Well, welcome Reynold, to Masterchef.

Perhaps you should have thought of that yesterday....

Matt Preston tells us that when it comes to speed in the kitchen, nothing can compare to Marco Pierre White... and I don't think he means drugs. But maybe he does. Marco looks smug. But that also may just be his face now.

He's cleaning his glasses so maybe he just can't see.

Matt is gleeful. Could be his new side-swept hair. Could be the fact that the contestants have to cook along at the same time and same pace as Marco.

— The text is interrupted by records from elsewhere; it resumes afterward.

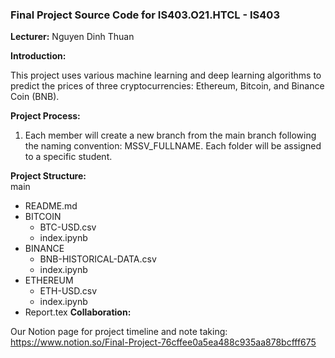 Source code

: ### Final Project Source Code for IS403.O21.HTCL - IS403

**Lecturer:** Nguyen Dinh Thuan

**Introduction:**

This project uses various machine learning and deep learning algorithms to predict the prices of three cryptocurrencies: Ethereum, Bitcoin, and Binance Coin (BNB).

**Project Process:**

1. Each member will create a new branch from the main branch following the naming convention: MSSV_FULLNAME. Each folder will be assigned to a specific student.

**Project Structure:** <br/>
main
  - README.md
  - BITCOIN
    - BTC-USD.csv
    - index.ipynb
  - BINANCE
    - BNB-HISTORICAL-DATA.csv
    - index.ipynb
  - ETHEREUM
    - ETH-USD.csv
    - index.ipynb
  - Report.tex
**Collaboration:**

Our Notion page for project timeline and note taking: https://www.notion.so/Final-Project-76cffee0a5ea488c935aa878bcfff675
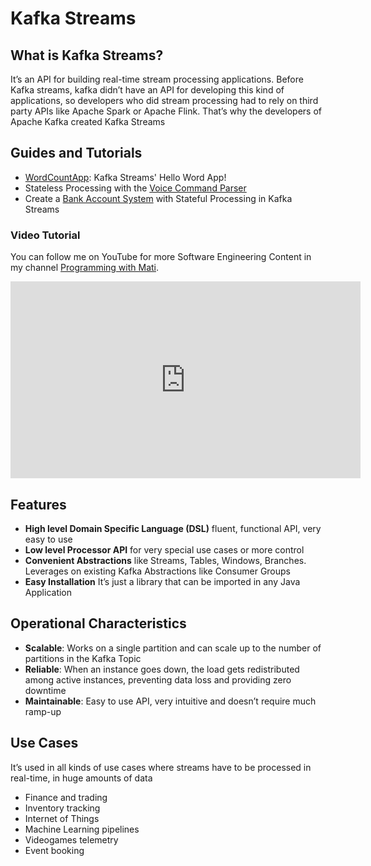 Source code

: # Kafka Streams

## What is Kafka Streams?
It’s an API for building real-time stream processing applications.
Before Kafka streams, kafka didn’t have an API for developing this kind of applications, so developers who did stream processing had to rely on third party APIs like Apache Spark or Apache Flink.
That’s why the developers of Apache Kafka created Kafka Streams

## Guides and Tutorials
* [WordCountApp](word-count-app/README.md): Kafka Streams' Hello Word App!
* Stateless Processing with the [Voice Command Parser](voice-command-parser/README.md)
* Create a [Bank Account System](bank-transactions-1/README.md) with Stateful Processing in Kafka Streams
### Video Tutorial
You can follow me on YouTube for more Software Engineering Content in my channel [Programming with Mati](https://www.youtube.com/channel/UC0clXTEN6Fu277RTw6jCfAg).
<iframe align="center" width="560" height="315" src="https://www.youtube.com/embed/MR5hllNC9hk" frameborder="0" allow="autoplay; encrypted-media" allowfullscreen></iframe>


## Features
* **High level Domain Specific Language (DSL)** fluent, functional API, very easy to use
* **Low level Processor API** for very special use cases or more control
* **Convenient Abstractions** like Streams, Tables, Windows, Branches. Leverages on existing Kafka Abstractions like Consumer Groups
* **Easy Installation** It’s just a library that can be imported in any Java Application

## Operational Characteristics
* **Scalable**: Works on a single partition and can scale up to the number of partitions in the Kafka Topic
* **Reliable**: When an instance goes down, the load gets redistributed among active instances, preventing data loss and providing zero downtime
* **Maintainable**: Easy to use API, very intuitive and doesn’t require much ramp-up

## Use Cases
It’s used in all kinds of use cases where streams have to be processed in real-time, in huge amounts of data
* Finance and trading
* Inventory tracking
* Internet of Things
* Machine Learning pipelines
* Videogames telemetry
* Event booking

Reynold is worried. We know this as his Adam's apple moves furiously.

George is wearing a woollen vesty jumper thing over a shirt. He doesn't look happy about it.

Matt is going on and on about keeping up with Marco, so everyone is getting nervous.

Marco tells us what what they're doing.

"My little lamb chops en crepinette," he winces, trying to focus without his specs.

Matthew is on to him. "There's no way," he says, "this is going to be a simple lamb chop." Derrr.

Marco continues. He mentions tongue and ham and something else. Pigs somehow are mentioned, I think. Marco puts his glasses on so now we know he's serious.

Then he takes them off.

Then Gary tells us only one of them will be safe, then that two of them go into elimination at the end of the week. It's confusing me. The rules have changed and now they have to cope with Marco and his glasses.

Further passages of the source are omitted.